The main problem with using benchmarking for deciding on limit is that benchmarking is a sales tool which is why it is in every broker presentation.  A broker is sales professional, we want you to buy more limit because that means more money in our pocket.  The benchmarking data can be manipulated to show you what the broker wants and that usually means showing that you do not have enough limit compared to your peers.  I am not saying the broker is dishonest or using fraudulent numbers but as we all know you can frame a story practically any way you want with data.  What this also does is artificially inflate the limit that is being bought.  Remember that the broker’s goal is to sell you more limit and every time a company buys another $5 million in coverage that skews the numbers up.

The broker also knows that as the CFO or Risk Manager you will need to present the data to the Board of Directors.  A CFO never wants to go in and have the benchmarking indicate you are underinsured compared to your peers which adds another line of defense for the broker in justifying buying more limit.  How many times has a broker come in and said the benchmarking indicates that you are buying too much D&O insurance and we recommend you scale back?  My guess is you have never heard your broker say that, but there are exceptions.  I can think of a few instance where a company had a large drop in market cap and probably had more limit in place than they ever needed to begin with.  Guess what happened with those companies, they did not come close to exhausting their D&O limits despite the fact there were shareholder claims because of the market cap loss.

How should we go about deciding on a limit?  Like all other insurance we need to focus in on two things – frequency and severity.  How often can we expect claims?  Claims are and should be rare for this type of coverage so we want to look more at how frequently your particular industry has claims to determine how prone vulnerable your company might be to a claim.  How large can a claim could we expect in the worst possible scenario?
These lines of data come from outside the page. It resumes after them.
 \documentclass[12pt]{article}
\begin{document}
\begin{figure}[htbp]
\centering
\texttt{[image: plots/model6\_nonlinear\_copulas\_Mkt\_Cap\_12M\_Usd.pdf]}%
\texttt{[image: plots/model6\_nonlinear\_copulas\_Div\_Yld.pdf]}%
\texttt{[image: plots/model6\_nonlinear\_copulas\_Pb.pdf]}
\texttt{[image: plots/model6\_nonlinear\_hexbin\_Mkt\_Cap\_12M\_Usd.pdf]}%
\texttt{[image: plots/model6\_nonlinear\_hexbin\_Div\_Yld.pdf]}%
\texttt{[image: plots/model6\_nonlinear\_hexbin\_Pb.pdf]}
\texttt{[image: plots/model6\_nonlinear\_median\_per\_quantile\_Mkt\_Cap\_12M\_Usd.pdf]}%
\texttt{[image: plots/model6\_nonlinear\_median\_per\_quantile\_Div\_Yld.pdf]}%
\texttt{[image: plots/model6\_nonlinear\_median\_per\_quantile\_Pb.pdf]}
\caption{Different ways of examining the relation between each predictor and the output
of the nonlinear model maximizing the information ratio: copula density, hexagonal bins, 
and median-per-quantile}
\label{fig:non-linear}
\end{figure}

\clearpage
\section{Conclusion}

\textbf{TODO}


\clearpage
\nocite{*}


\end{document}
D&O insurance is driven by severity so this is where we want to drill down and figure out your PML.  What are the average, median and largest settlements for companies similar to yours, whether it be market cap or industry?  What is your company’s risk tolerance?  Do you have cash that could be used in an emergency?  What jurisdiction are you in?  What are the rates of the attorneys you would use and how does this compare to what your carrier is willing to spend?  The other variable is board members, some board members require that you carry a certain limit of insurance or they won’t sit on the board so that has to be brought into consideration as well.

Benchmarking has value, but in my estimation is deemed much more important than it actually is when deciding on the amount of D&O insurance to purchase.  Where I think benchmarking can be informative is on pricing, most companies want to know how they stack up against their peers and whether or not they are getting a good deal.  When it comes to retention it is less important because carriers are trying to always increase retentions so it could be a decision that is not in your hands.  The other variables when it comes to retention are risk tolerance and cash flow, these two things could be much different from company to company.
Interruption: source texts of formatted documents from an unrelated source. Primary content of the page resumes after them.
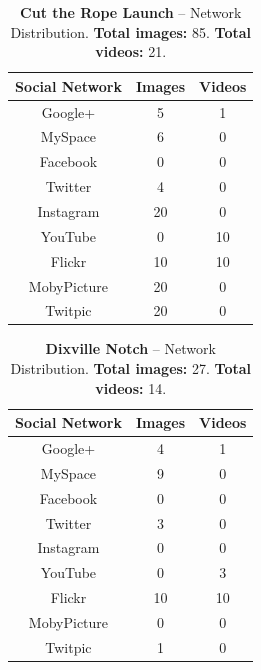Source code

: \documentclass{acm_proc_article-sp}
\begin{document}
\begin{table}[htbp]
  \begin{tabular}{ | c | c | c | }
    \hline
    \textbf{Social Network} & \textbf{Images} & \textbf{Videos}\\
    \hline
    Google+ & 5 & 1\\
    MySpace & 6 & 0\\
    Facebook & 0 & 0\\
    Twitter & 4 & 0\\
    Instagram & 20 & 0\\
    YouTube & 0 & 10\\
    Flickr & 10 & 10\\ 
    MobyPicture & 20 & 0\\
    Twitpic & 20 & 0\\
    \hline
  \end{tabular}
  \label{tab:rope}
  \caption{\textbf{Cut the Rope Launch} -- Network Distribution. \textbf{Total images:} 85. \textbf{Total videos:} 21.}
\end{table}

\begin{table}[htbp]
  \begin{tabular}{ | c | c | c | }
    \hline
    \textbf{Social Network} & \textbf{Images} & \textbf{Videos}\\
    \hline
    Google+ & 4 & 1\\
    MySpace & 9 & 0\\
    Facebook & 0 & 0\\
    Twitter & 3 & 0\\
    Instagram & 0 & 0\\
    YouTube & 0 & 3\\
    Flickr & 10 & 10\\ 
    MobyPicture & 0 & 0\\
    Twitpic & 1 & 0\\
    \hline
  \end{tabular}
  \label{tab:dixville}
  \caption{\textbf{Dixville Notch} -- Network Distribution. \textbf{Total images:} 27. \textbf{Total videos:} 14.}
\end{table}
\end{document}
I doubt benchmarking will be abandoned but I think the conversation has to shift to trying to figure out what the worst possible scenario is for your company.  I understand that benchmarking is nice to look at, makes justifying a decision to your board easier, and that benchmarking is seen as the end all and be all of deciding on a limit.  That being said, with all the data available now shouldn’t we start grounding our decision on what your exposure is versus what your competitor is buying?